Page MenuHomePhabricator

High replag on s1, s3, s5
Closed, ResolvedPublic

Description

https://tools.wmflabs.org/replag/ shows 8 hours for lot of wikis.

c1.labsdb
Shard 	Lag (seconds) 	Lag (time)
s1	11473	03:11:13
s2	0	00:00:00
s3	11473	03:11:13
s4	0	00:00:00
s5	11473	03:11:13
s6	0	00:00:00
s7	0	00:00:00

c3.labsdb
Shard 	Lag (seconds) 	Lag (time)
s1	29811	08:16:51
s2	0	00:00:00
s3	29811	08:16:51
s4	0	00:00:00
s5	29811	08:16:51
s6	0	00:00:00
s7	0	00:00:00

Event Timeline

Restricted Application added a subscriber: Aklapper. · View Herald TranscriptSep 23 2017, 5:19 PM

I see them 0 on other hosts, have you tried those?

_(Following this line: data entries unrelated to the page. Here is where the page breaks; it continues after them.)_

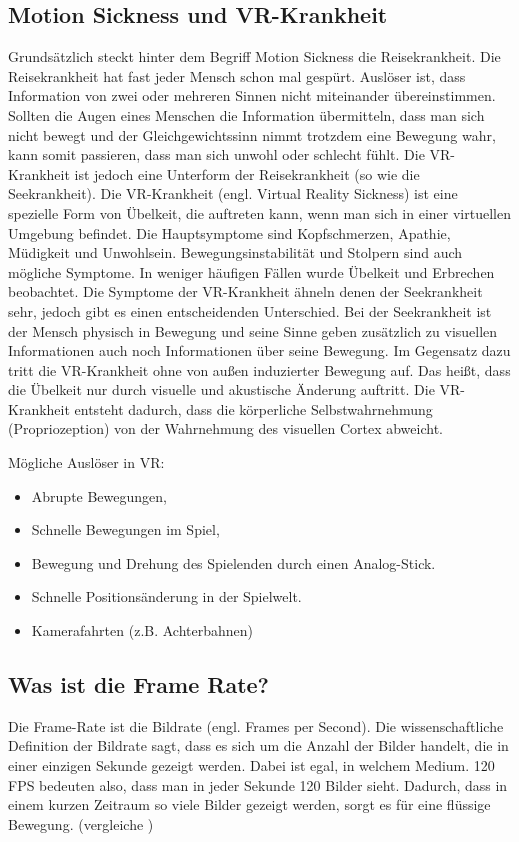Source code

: \subsection{Motion Sickness und VR-Krankheit} \label{simon_motionsickness}
Grundsätzlich steckt hinter dem Begriff Motion Sickness die Reisekrankheit. Die Reisekrankheit hat fast jeder Mensch schon mal gespürt. Auslöser ist, dass Information von zwei oder mehreren Sinnen nicht miteinander übereinstimmen. Sollten die Augen eines Menschen die Information übermitteln, dass man sich nicht bewegt und der Gleichgewichtssinn nimmt trotzdem eine Bewegung wahr, kann somit passieren, dass man sich unwohl oder schlecht fühlt. Die VR-Krankheit ist jedoch eine Unterform der Reisekrankheit (so wie die Seekrankheit).
Die VR-Krankheit (engl. Virtual Reality Sickness) ist eine spezielle Form von Übelkeit, die auftreten kann, wenn man sich in einer virtuellen Umgebung befindet. Die Hauptsymptome sind Kopfschmerzen, Apathie, Müdigkeit und Unwohlsein. Bewegungsinstabilität und Stolpern sind auch mögliche Symptome. In weniger häufigen Fällen wurde Übelkeit und Erbrechen beobachtet. Die Symptome der VR-Krankheit ähneln denen der Seekrankheit sehr, jedoch gibt es einen entscheidenden Unterschied. Bei der Seekrankheit ist der Mensch physisch in Bewegung und seine Sinne geben zusätzlich zu visuellen Informationen auch noch Informationen über seine Bewegung. Im Gegensatz dazu tritt die VR-Krankheit ohne von außen induzierter Bewegung auf. Das heißt, dass die Übelkeit nur durch visuelle und akustische Änderung auftritt. Die VR-Krankheit entsteht dadurch, dass die körperliche Selbstwahrnehmung (Propriozeption) von der Wahrnehmung des visuellen Cortex abweicht.
\cite{_motionsickness}
\cite{_vr_quovadis}

\vspace{1cm}
Mögliche Auslöser in VR:
\begin{itemize}
	\item Abrupte Bewegungen,
	\item Schnelle Bewegungen im Spiel,
	\item Bewegung und Drehung des Spielenden durch einen Analog-Stick.
	\item Schnelle Positionsänderung in der Spielwelt.
	\item Kamerafahrten (z.B. Achterbahnen)
\end{itemize}


\subsection{Was ist die Frame Rate?}
Die Frame-Rate ist die Bildrate (engl. Frames per Second). Die wissenschaftliche Definition der Bildrate sagt, dass es sich um die Anzahl der Bilder handelt, die in einer einzigen Sekunde gezeigt werden. Dabei ist egal, in welchem Medium. 120 FPS bedeuten also, dass man in jeder Sekunde 120 Bilder sieht. Dadurch, dass in einem kurzen Zeitraum so viele Bilder gezeigt werden, sorgt es für eine flüssige Bewegung.
(vergleiche \cite{_vr_linde})


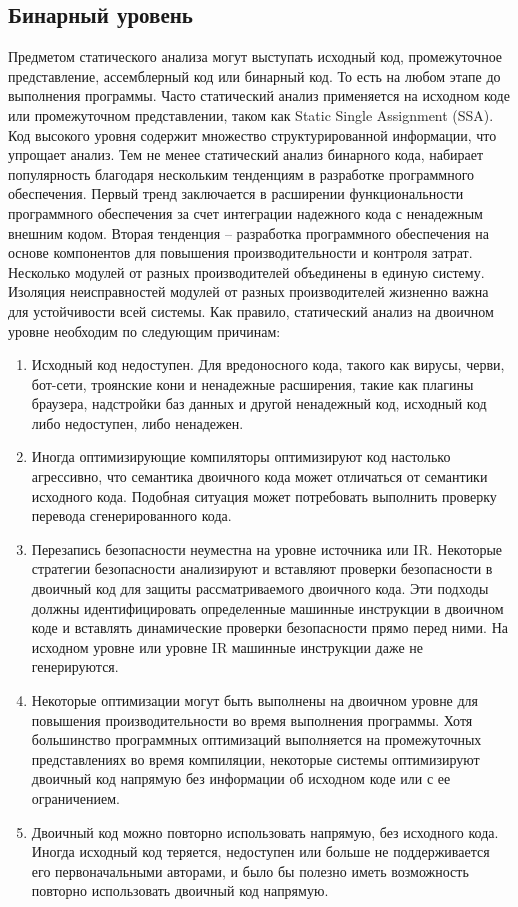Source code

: \subsection{Бинарный уровень}
Предметом статического анализа могут выступать исходный код, промежуточное представление, ассемблерный код или
бинарный код. То есть на любом этапе до выполнения программы. Часто статический анализ применяется на исходном коде
или промежуточном представлении, таком как  Static Single Assignment (SSA). Код высокого уровня содержит множество 
структурированной информации, что упрощает анализ. Тем не менее статический анализ бинарного кода, набирает популярность 
благодаря нескольким тенденциям в разработке программного обеспечения. Первый тренд заключается в расширении 
функциональности программного обеспечения за счет интеграции надежного кода с ненадежным внешним кодом. Вторая тенденция --
разработка программного обеспечения на основе компонентов для повышения производительности и контроля затрат.
Несколько модулей от разных производителей объединены в единую систему. Изоляция неисправностей модулей от разных производителей жизненно важна для устойчивости всей системы.
Как правило, статический анализ на двоичном уровне необходим по следующим причинам\cite{Zeng2012StaticAO}:
\begin{enumerate}
        \item Исходный код недоступен. Для вредоносного кода, такого как вирусы, черви, бот-сети, троянские кони и 
            ненадежные расширения, такие как плагины браузера, надстройки баз данных и другой ненадежный код, исходный код 
            либо недоступен, либо ненадежен. 
        \item Иногда оптимизирующие компиляторы оптимизируют код настолько агрессивно, что семантика двоичного 
            кода может отличаться от семантики исходного кода. Подобная ситуация может потребовать выполнить проверку 
            перевода сгенерированного кода.
        \item Перезапись безопасности неуместна на уровне источника или IR. Некоторые стратегии безопасности анализируют и 
            вставляют проверки безопасности в двоичный код для защиты рассматриваемого двоичного кода. Эти подходы должны 
            идентифицировать определенные машинные инструкции в двоичном коде и вставлять динамические проверки 
            безопасности прямо перед ними. На исходном уровне или уровне IR машинные инструкции даже не генерируются.
        \item Некоторые оптимизации могут быть выполнены на двоичном уровне для повышения производительности во время  
            выполнения программы. Хотя большинство программных оптимизаций выполняется на промежуточных представлениях во 
            время компиляции, некоторые системы оптимизируют двоичный код напрямую без информации об исходном коде или с  
            ее ограничением.
        \item Двоичный код можно повторно использовать напрямую, без исходного кода. Иногда исходный код теряется, 
            недоступен или больше не поддерживается его первоначальными авторами, и было бы полезно иметь возможность 
            повторно использовать двоичный код напрямую.
\end{enumerate}

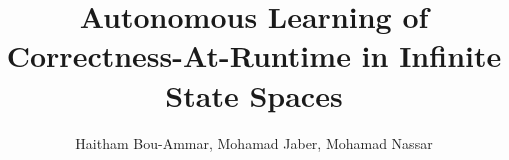 \title{Autonomous Learning  of Correctness-At-Runtime in Infinite State Spaces}

\author{Haitham Bou-Ammar, Mohamad Jaber, Mohamad Nassar}
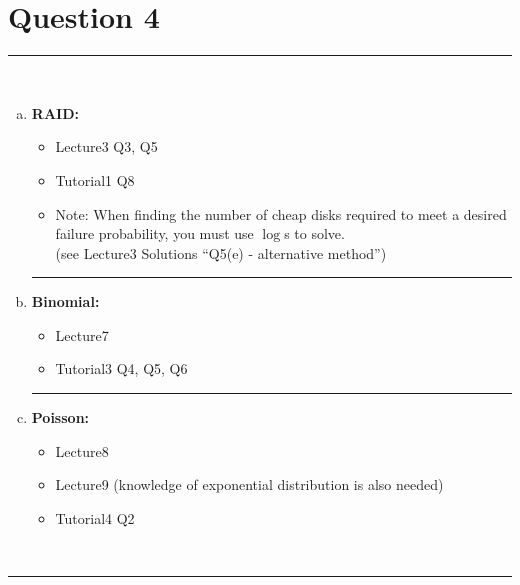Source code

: \documentclass[12pt]{article}
\begin{document}
\newpage




\section*{Question 4 }
\noindent\rule{\linewidth}{1pt}
\quad\\[-0.5cm]
\begin{enumerate}[a)]
\item {\bf RAID:}
\begin{itemize}
\item Lecture3 Q3, Q5
\item Tutorial1 Q8
\item Note: When finding the number of cheap disks required to meet a desired failure probability, you must use $\log$s to solve.\\ (see Lecture3 Solutions ``Q5(e) - alternative method'')
\end{itemize}
\begin{center}\noindent\rule{0.4\linewidth}{0.5pt}\end{center}
\item {\bf Binomial:}
\begin{itemize}
\item Lecture7 %
\item Tutorial3 Q4, Q5, Q6
\end{itemize}
    \begin{center}\noindent\rule{0.4\linewidth}{0.5pt}\end{center}
\item {\bf Poisson:}
\begin{itemize}
\item Lecture8 %
\item Lecture9 (knowledge of exponential distribution is also needed)
\item Tutorial4 Q2
\end{itemize}
\end{enumerate}
\quad\\[-0.3cm]
\noindent\rule{\linewidth}{1pt}

\newpage
\end{document}
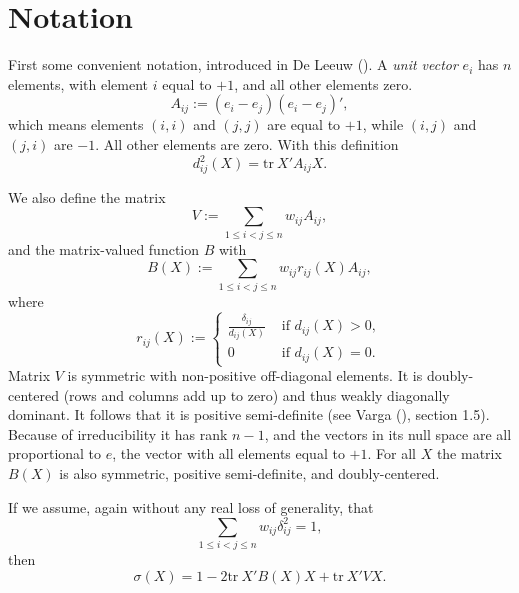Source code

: \documentclass[
  12pt,
  letterpaper,
  DIV=11,
  numbers=noendperiod]{scrartcl}
\newcommand{\sectionbreak}{\clearpage}
\begin{document}
\sectionbreak

\section{Notation}\label{notation}

First some convenient notation, introduced in De Leeuw
(). A \emph{unit vector} \(e_i\) has
\(n\) elements, with element \(i\) equal to \(+1\), and all other
elements zero. \begin{equation}
  A_{ij}:=(e_i-e_j)(e_i-e_j)',\label{eq-adef}
\end{equation} which means elements \((i,i)\) and \((j,j)\) are equal to
\(+1\), while \((i,j)\) and \((j,i)\) are \(-1\). All other elements are
zero. With this definition \begin{equation}
d_{ij}^2(X)=\text{tr}\ X'A_{ij}X.
\label{eq-anot}
\end{equation}

We also define the matrix \begin{equation}
V:=\mathop{\sum}_{1\leq i<j\leq n}w_{ij}A_{ij},
\label{eq-vdef}
\end{equation} and the matrix-valued function \(B\) with
\begin{equation}
B(X):=\mathop{\sum}_{1\leq i<j\leq n}w_{ij}r_{ij}(X)A_{ij},
\label{eq-bdef}
\end{equation} where \begin{equation}
r_{ij}(X):=\begin{cases}\frac{\delta_{ij}}{d_{ij}(X)}&\text{ if }d_{ij}(X)>0,\\
0&\text{ if }d_{ij}(X)=0.\end{cases}\label{eq-rdef}
\end{equation} Matrix \(V\) is symmetric with non-positive off-diagonal
elements. It is doubly-centered (rows and columns add up to zero) and
thus weakly diagonally dominant. It follows that it is positive
semi-definite (see Varga (), section 1.5).
Because of irreducibility it has rank \(n-1\), and the vectors in its
null space are all proportional to \(e\), the vector with all elements
equal to \(+1\). For all \(X\) the matrix \(B(X)\) is also symmetric,
positive semi-definite, and doubly-centered.

If we assume, again without any real loss of generality, that
\begin{equation}
\mathop{\sum}_{1\leq i<j\leq n}w_{ij}\delta_{ij}^2=1,
\label{eq-dnorm}
\end{equation} then \begin{equation}
\sigma(X)=1-2\text{tr}\ X'B(X)X+\text{tr}\ X'VX.
\label{eq-S}
\end{equation}
\end{document}
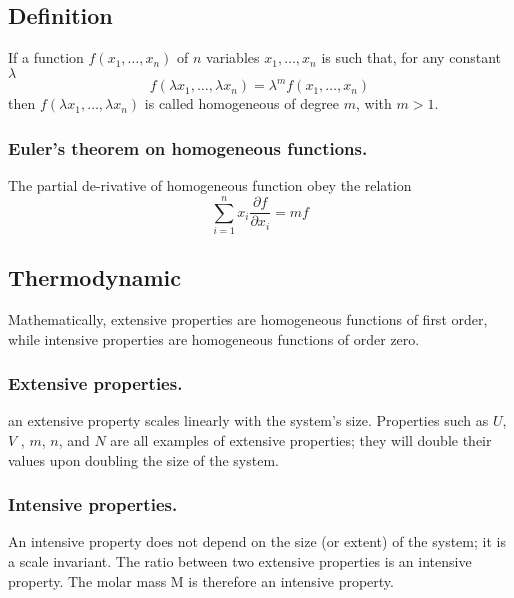 \documentclass[../../../Main.tex]{subfiles}
\begin{document}
\subsection*{Definition}
If a function $f(x_1,\dots, x_n)$ of $n$ variables $x_1,\dots, x_n$ is such that, for any constant $\lambda$
\begin{equation*}
    f(\lambda x_1,\dots,\lambda x_n )=\lambda^mf( x_1,\dots, x_n )
\end{equation*}
then $f(\lambda x_1,\dots,\lambda x_n )$ is called homogeneous of degree $m$, with $m>1$.

\subsubsection*{Euler’s theorem on homogeneous functions.} The partial de-rivative of homogeneous function obey the relation 
\begin{equation*}
    \sum_{i=1}^{n }x_i\frac{\partial f}{\partial x_i}=mf
\end{equation*} 

\subsection*{Thermodynamic}
Mathematically, extensive properties are homogeneous functions of first order, while intensive properties are homogeneous functions of order zero. 
\subsubsection*{Extensive properties.} an extensive property scales linearly with the system’s size. Properties such as $U$, $V$ , $m$, $n$, and $N$ are all examples of extensive properties; they will double their values upon doubling the size of the system. 

\subsubsection*{Intensive properties.} An intensive property does not depend on the size (or extent) of the system; it is a scale invariant. The ratio between two extensive properties is an intensive property. The molar mass M is therefore an intensive property.
\end{document}
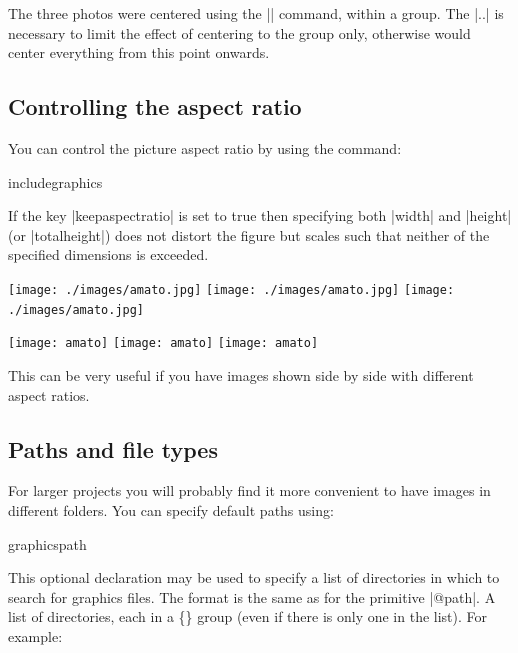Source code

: The three photos were centered using the |\centering| command, within a group. The |\begingroup..\endgroup| is necessary to limit the effect of centering to
the group only, otherwise \tex would center everything from this point onwards.

\subsection{Controlling the aspect ratio}

You can control the picture aspect ratio by using the command:

\begin{docCommand}{includegraphics}{ }
\end{docCommand}

If the key |keepaspectratio| is set to true then specifying 
both |width| and |height| (or |totalheight|) does not distort the ﬁgure but 
scales such that neither of the speciﬁed dimensions is exceeded.

\medskip

\begingroup

\centering
\texttt{[image: ./images/amato.jpg]}
\texttt{[image: ./images/amato.jpg]}
\texttt{[image: ./images/amato.jpg]}

\endgroup

\begin{teX}
\begingroup

\centering
\texttt{[image: amato]}
\texttt{[image: amato]}
\texttt{[image: amato]}

\endgroup

\end{teX}

This can be very useful if you have images shown side by side with different
aspect ratios. 


\subsection{Paths and file types}

For larger projects you will probably find it more convenient to have 
images in different folders. You can specify default paths using:


\begin{docCommand}{graphicspath} {} {}
\end{docCommand}

This optional declaration may be used to specify a list of directories in which to
search for graphics ﬁles. The format is the same as for the \latexe primitive
|@path|. A list of directories, each in a \{\} group (even if there is only one
in the list). For example:

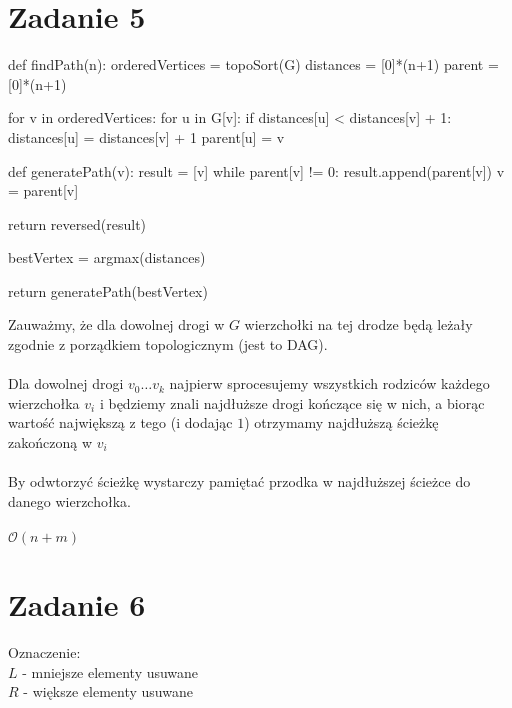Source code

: \documentclass{article}
\begin{document}
\section{Zadanie 5}
\begin{python}
def findPath(n):
    orderedVertices = topoSort(G)
    distances = [0]*(n+1)
    parent = [0]*(n+1)

    for v in orderedVertices:
       for u in G[v]:
          if distances[u] < distances[v] + 1:
             distances[u] = distances[v] + 1
             parent[u] = v

    def generatePath(v):
       result = [v]
       while parent[v] != 0:
         result.append(parent[v])
         v = parent[v]

       return reversed(result)

    bestVertex = argmax(distances)

    return generatePath(bestVertex)
\end{python}
Zauważmy, że dla dowolnej drogi w $G$ wierzchołki na tej drodze będą leżały zgodnie z porządkiem topologicznym (jest to DAG). \\\\Dla dowolnej drogi $v_0 \ldots v_k$ najpierw sprocesujemy wszystkich rodziców każdego wierzchołka $v_i$ i będziemy znali najdłuższe drogi kończące się w nich, a biorąc wartość największą z tego (i dodając $1$) otrzymamy najdłuższą ścieżkę zakończoną w $v_i$\\\\
By odwtorzyć ścieżkę wystarczy pamiętać przodka w najdłuższej ścieżce do danego wierzchołka.\\\\
$\mathcal{O}(n + m)$
\clearpage
\section{Zadanie 6}
Oznaczenie:\\
$L$ - mniejsze elementy usuwane\\
$R$ - większe elementy usuwane
\end{document}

wikireplica-analytics.eqiad.wmnet
Shard	Lag (seconds)	Lag (time)
s1	0.0000	00:00:00
s2	0.0000	00:00:00
s3	0.0000	00:00:00
s4	0.0000	00:00:00
s5	0.0000	00:00:00
s6	0.0000	00:00:00
s7	0.0000	00:00:00
wikireplica-web.eqiad.wmnet
Shard	Lag (seconds)	Lag (time)
s1	0.0000	00:00:00
s2	0.0000	00:00:00
s3	0.0000	00:00:00
s4	0.0000	00:00:00
s5	0.0000	00:00:00
s6	0.0000	00:00:00
s7	0.0000	00:00:00
jcrespo added subscribers: MahmoudHashemi, Slaporte.EditedSep 23 2017, 5:43 PM

@MahmoudHashemi @Slaporte s52467 / s52467__hashtags seem to be overloading labs hosts with multiple heavy querying connections, generating lag and other user complains, I have throttled the account to 2 connections per host.

It's hard to say what can be done about this without more information. There's user-generated load from visits to http://tools.wmflabs.org/hashtags but there's also batch traffic as well. Both are necessary for editathon folks to get their data.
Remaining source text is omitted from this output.